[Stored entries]

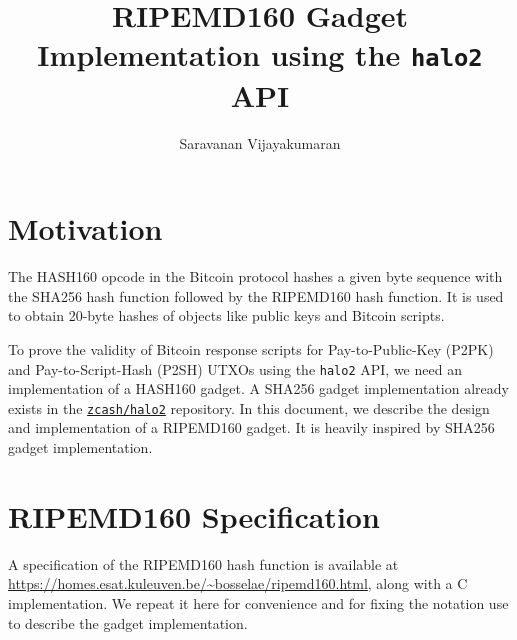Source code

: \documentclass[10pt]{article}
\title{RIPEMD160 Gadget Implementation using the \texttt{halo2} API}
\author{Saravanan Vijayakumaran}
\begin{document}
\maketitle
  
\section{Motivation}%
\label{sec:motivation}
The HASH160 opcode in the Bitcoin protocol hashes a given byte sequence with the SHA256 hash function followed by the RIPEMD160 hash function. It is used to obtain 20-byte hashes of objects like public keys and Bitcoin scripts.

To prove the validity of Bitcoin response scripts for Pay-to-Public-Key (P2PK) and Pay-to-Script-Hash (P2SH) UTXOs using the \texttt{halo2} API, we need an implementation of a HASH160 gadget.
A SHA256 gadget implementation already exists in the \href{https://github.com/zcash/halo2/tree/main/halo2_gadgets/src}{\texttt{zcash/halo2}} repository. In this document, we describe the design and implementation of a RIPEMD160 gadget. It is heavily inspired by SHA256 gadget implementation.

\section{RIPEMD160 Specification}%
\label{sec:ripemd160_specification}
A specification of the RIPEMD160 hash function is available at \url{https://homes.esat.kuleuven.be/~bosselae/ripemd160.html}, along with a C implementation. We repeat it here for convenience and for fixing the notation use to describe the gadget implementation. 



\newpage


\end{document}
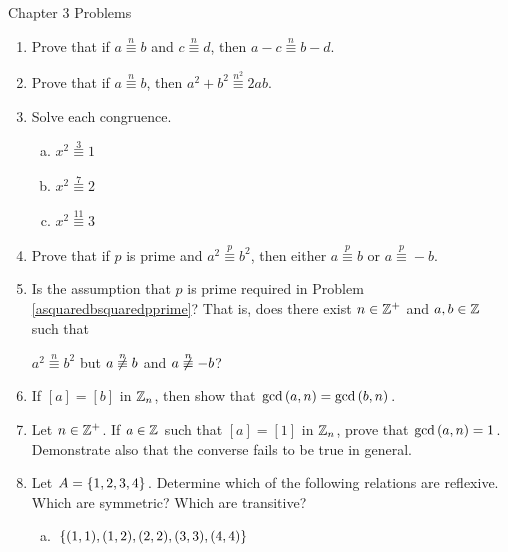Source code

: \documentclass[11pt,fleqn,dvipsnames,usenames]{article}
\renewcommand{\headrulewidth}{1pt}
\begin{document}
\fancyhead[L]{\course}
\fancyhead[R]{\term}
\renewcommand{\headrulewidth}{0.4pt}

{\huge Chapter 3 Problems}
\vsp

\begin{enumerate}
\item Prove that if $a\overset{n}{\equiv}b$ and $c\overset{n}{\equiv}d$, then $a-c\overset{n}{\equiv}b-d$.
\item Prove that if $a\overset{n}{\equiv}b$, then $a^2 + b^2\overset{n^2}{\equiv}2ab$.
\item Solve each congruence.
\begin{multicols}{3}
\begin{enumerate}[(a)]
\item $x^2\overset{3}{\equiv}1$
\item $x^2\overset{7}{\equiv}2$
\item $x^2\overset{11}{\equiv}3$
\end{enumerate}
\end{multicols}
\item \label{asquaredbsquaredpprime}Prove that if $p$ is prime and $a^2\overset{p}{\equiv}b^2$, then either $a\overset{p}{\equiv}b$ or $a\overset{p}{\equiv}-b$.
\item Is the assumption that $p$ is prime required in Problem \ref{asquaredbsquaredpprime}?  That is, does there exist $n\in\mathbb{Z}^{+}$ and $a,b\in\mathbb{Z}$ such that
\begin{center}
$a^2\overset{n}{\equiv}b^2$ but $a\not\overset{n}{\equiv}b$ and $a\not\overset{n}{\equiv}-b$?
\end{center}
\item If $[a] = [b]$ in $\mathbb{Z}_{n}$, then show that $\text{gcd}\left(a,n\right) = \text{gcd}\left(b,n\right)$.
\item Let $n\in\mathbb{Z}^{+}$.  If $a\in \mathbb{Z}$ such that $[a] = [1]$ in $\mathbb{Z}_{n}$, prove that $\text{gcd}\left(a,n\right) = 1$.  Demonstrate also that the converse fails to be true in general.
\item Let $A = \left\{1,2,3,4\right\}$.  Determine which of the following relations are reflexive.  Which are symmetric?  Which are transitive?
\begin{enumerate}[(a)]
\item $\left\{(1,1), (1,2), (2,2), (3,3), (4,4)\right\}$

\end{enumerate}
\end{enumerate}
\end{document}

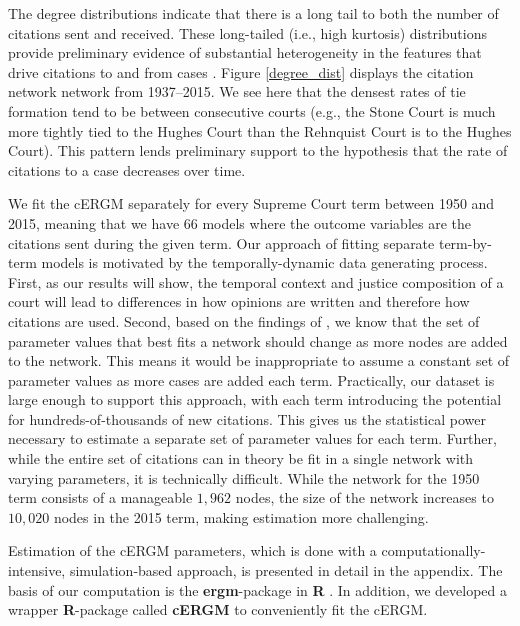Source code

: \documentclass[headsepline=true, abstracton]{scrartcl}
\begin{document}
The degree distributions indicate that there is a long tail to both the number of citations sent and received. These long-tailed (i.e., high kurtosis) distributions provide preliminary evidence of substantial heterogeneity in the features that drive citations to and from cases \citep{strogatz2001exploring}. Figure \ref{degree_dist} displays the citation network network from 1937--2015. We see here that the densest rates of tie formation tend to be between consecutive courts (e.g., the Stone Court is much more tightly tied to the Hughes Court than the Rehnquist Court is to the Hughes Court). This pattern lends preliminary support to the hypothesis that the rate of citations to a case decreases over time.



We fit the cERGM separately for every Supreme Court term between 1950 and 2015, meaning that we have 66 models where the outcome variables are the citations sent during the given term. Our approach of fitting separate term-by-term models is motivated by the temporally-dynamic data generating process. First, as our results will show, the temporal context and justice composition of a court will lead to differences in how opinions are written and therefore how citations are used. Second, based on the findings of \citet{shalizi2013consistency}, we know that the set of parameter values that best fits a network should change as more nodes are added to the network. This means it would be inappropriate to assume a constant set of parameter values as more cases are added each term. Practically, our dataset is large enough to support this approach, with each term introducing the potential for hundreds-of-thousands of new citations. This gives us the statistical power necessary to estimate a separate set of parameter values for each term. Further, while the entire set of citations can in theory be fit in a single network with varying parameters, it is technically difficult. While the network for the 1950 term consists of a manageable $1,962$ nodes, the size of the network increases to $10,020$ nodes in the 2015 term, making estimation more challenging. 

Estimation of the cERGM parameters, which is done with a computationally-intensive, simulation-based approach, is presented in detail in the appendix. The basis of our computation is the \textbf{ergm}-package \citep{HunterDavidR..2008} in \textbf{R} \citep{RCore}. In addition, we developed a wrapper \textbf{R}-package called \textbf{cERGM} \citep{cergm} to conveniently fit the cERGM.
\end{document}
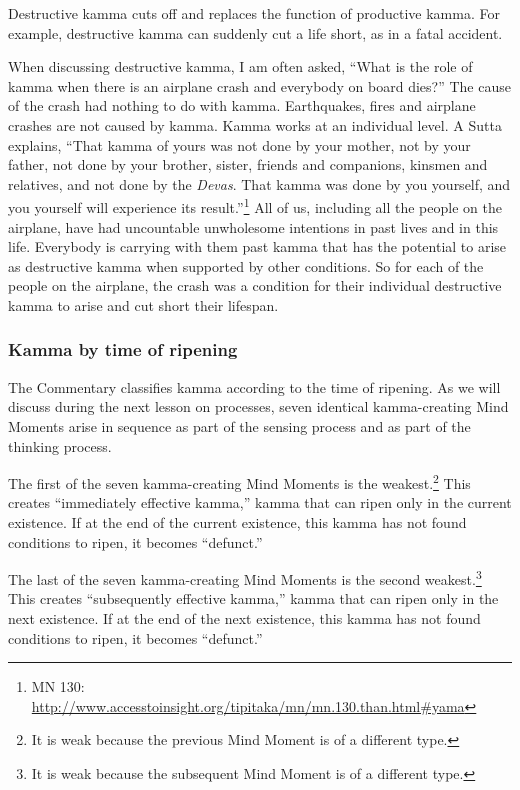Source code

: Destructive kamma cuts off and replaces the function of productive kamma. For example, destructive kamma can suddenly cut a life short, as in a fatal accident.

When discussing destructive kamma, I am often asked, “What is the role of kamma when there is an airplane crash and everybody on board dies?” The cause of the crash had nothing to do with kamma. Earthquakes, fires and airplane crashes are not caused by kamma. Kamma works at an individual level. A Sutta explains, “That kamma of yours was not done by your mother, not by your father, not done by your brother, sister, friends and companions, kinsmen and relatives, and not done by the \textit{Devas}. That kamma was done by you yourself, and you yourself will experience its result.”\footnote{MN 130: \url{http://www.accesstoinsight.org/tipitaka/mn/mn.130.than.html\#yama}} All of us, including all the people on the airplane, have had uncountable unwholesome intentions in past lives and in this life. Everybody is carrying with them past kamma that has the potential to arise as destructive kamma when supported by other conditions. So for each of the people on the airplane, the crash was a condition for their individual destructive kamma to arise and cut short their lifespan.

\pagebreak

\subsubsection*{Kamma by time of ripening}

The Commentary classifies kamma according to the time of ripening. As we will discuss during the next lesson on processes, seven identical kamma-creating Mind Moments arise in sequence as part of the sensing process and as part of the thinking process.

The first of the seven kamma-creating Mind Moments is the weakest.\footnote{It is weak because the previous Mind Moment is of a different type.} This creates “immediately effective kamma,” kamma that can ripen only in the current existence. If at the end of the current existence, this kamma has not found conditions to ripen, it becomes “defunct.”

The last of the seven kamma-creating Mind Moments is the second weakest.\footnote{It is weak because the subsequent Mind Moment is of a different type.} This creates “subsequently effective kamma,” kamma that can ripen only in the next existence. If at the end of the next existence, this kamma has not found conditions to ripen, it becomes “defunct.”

Task statement ::
Repeat the entries faithfully. Any picture gets left out.

Expected output ::
Source code

: \documentclass[10pt]{article}
\title{RIPEMD160 Gadget Implementation using the \texttt{halo2} API}
\author{Saravanan Vijayakumaran}
\begin{document}
\maketitle
  
\section{Motivation}%
\label{sec:motivation}
The HASH160 opcode in the Bitcoin protocol hashes a given byte sequence with the SHA256 hash function followed by the RIPEMD160 hash function. It is used to obtain 20-byte hashes of objects like public keys and Bitcoin scripts.

To prove the validity of Bitcoin response scripts for Pay-to-Public-Key (P2PK) and Pay-to-Script-Hash (P2SH) UTXOs using the \texttt{halo2} API, we need an implementation of a HASH160 gadget.
A SHA256 gadget implementation already exists in the \href{https://github.com/zcash/halo2/tree/main/halo2_gadgets/src}{\texttt{zcash/halo2}} repository. In this document, we describe the design and implementation of a RIPEMD160 gadget. It is heavily inspired by SHA256 gadget implementation.

\section{RIPEMD160 Specification}%
\label{sec:ripemd160_specification}
A specification of the RIPEMD160 hash function is available at \url{https://homes.esat.kuleuven.be/~bosselae/ripemd160.html}, along with a C implementation. We repeat it here for convenience and for fixing the notation use to describe the gadget implementation. 



\newpage


\end{document}
Source code

: \documentclass[11pt,fleqn,dvipsnames,usenames]{article}
\renewcommand{\headrulewidth}{1pt}
\begin{document}
\fancyhead[L]{\course}
\fancyhead[R]{\term}
\renewcommand{\headrulewidth}{0.4pt}

{\huge Chapter 3 Problems}
\vsp

\begin{enumerate}
\item Prove that if $a\overset{n}{\equiv}b$ and $c\overset{n}{\equiv}d$, then $a-c\overset{n}{\equiv}b-d$.
\item Prove that if $a\overset{n}{\equiv}b$, then $a^2 + b^2\overset{n^2}{\equiv}2ab$.
\item Solve each congruence.
\begin{multicols}{3}
\begin{enumerate}[(a)]
\item $x^2\overset{3}{\equiv}1$
\item $x^2\overset{7}{\equiv}2$
\item $x^2\overset{11}{\equiv}3$
\end{enumerate}
\end{multicols}
\item \label{asquaredbsquaredpprime}Prove that if $p$ is prime and $a^2\overset{p}{\equiv}b^2$, then either $a\overset{p}{\equiv}b$ or $a\overset{p}{\equiv}-b$.
\item Is the assumption that $p$ is prime required in Problem \ref{asquaredbsquaredpprime}?  That is, does there exist $n\in\mathbb{Z}^{+}$ and $a,b\in\mathbb{Z}$ such that
\begin{center}
$a^2\overset{n}{\equiv}b^2$ but $a\not\overset{n}{\equiv}b$ and $a\not\overset{n}{\equiv}-b$?
\end{center}
\item If $[a] = [b]$ in $\mathbb{Z}_{n}$, then show that $\text{gcd}\left(a,n\right) = \text{gcd}\left(b,n\right)$.
\item Let $n\in\mathbb{Z}^{+}$.  If $a\in \mathbb{Z}$ such that $[a] = [1]$ in $\mathbb{Z}_{n}$, prove that $\text{gcd}\left(a,n\right) = 1$.  Demonstrate also that the converse fails to be true in general.
\item Let $A = \left\{1,2,3,4\right\}$.  Determine which of the following relations are reflexive.  Which are symmetric?  Which are transitive?
\begin{enumerate}[(a)]
\item $\left\{(1,1), (1,2), (2,2), (3,3), (4,4)\right\}$

\end{enumerate}
\end{enumerate}
\end{document}

Source code

: \documentclass[headsepline=true, abstracton]{scrartcl}
\begin{document}
The degree distributions indicate that there is a long tail to both the number of citations sent and received. These long-tailed (i.e., high kurtosis) distributions provide preliminary evidence of substantial heterogeneity in the features that drive citations to and from cases \citep{strogatz2001exploring}. Figure \ref{degree_dist} displays the citation network network from 1937--2015. We see here that the densest rates of tie formation tend to be between consecutive courts (e.g., the Stone Court is much more tightly tied to the Hughes Court than the Rehnquist Court is to the Hughes Court). This pattern lends preliminary support to the hypothesis that the rate of citations to a case decreases over time.



We fit the cERGM separately for every Supreme Court term between 1950 and 2015, meaning that we have 66 models where the outcome variables are the citations sent during the given term. Our approach of fitting separate term-by-term models is motivated by the temporally-dynamic data generating process. First, as our results will show, the temporal context and justice composition of a court will lead to differences in how opinions are written and therefore how citations are used. Second, based on the findings of \citet{shalizi2013consistency}, we know that the set of parameter values that best fits a network should change as more nodes are added to the network. This means it would be inappropriate to assume a constant set of parameter values as more cases are added each term. Practically, our dataset is large enough to support this approach, with each term introducing the potential for hundreds-of-thousands of new citations. This gives us the statistical power necessary to estimate a separate set of parameter values for each term. Further, while the entire set of citations can in theory be fit in a single network with varying parameters, it is technically difficult. While the network for the 1950 term consists of a manageable $1,962$ nodes, the size of the network increases to $10,020$ nodes in the 2015 term, making estimation more challenging. 

Estimation of the cERGM parameters, which is done with a computationally-intensive, simulation-based approach, is presented in detail in the appendix. The basis of our computation is the \textbf{ergm}-package \citep{HunterDavidR..2008} in \textbf{R} \citep{RCore}. In addition, we developed a wrapper \textbf{R}-package called \textbf{cERGM} \citep{cergm} to conveniently fit the cERGM.
\end{document}
Source code

: Destructive kamma cuts off and replaces the function of productive kamma. For example, destructive kamma can suddenly cut a life short, as in a fatal accident.

When discussing destructive kamma, I am often asked, “What is the role of kamma when there is an airplane crash and everybody on board dies?” The cause of the crash had nothing to do with kamma. Earthquakes, fires and airplane crashes are not caused by kamma. Kamma works at an individual level. A Sutta explains, “That kamma of yours was not done by your mother, not by your father, not done by your brother, sister, friends and companions, kinsmen and relatives, and not done by the \textit{Devas}. That kamma was done by you yourself, and you yourself will experience its result.”\footnote{MN 130: \url{http://www.accesstoinsight.org/tipitaka/mn/mn.130.than.html\#yama}} All of us, including all the people on the airplane, have had uncountable unwholesome intentions in past lives and in this life. Everybody is carrying with them past kamma that has the potential to arise as destructive kamma when supported by other conditions. So for each of the people on the airplane, the crash was a condition for their individual destructive kamma to arise and cut short their lifespan.

\pagebreak

\subsubsection*{Kamma by time of ripening}

The Commentary classifies kamma according to the time of ripening. As we will discuss during the next lesson on processes, seven identical kamma-creating Mind Moments arise in sequence as part of the sensing process and as part of the thinking process.

The first of the seven kamma-creating Mind Moments is the weakest.\footnote{It is weak because the previous Mind Moment is of a different type.} This creates “immediately effective kamma,” kamma that can ripen only in the current existence. If at the end of the current existence, this kamma has not found conditions to ripen, it becomes “defunct.”

The last of the seven kamma-creating Mind Moments is the second weakest.\footnote{It is weak because the subsequent Mind Moment is of a different type.} This creates “subsequently effective kamma,” kamma that can ripen only in the next existence. If at the end of the next existence, this kamma has not found conditions to ripen, it becomes “defunct.”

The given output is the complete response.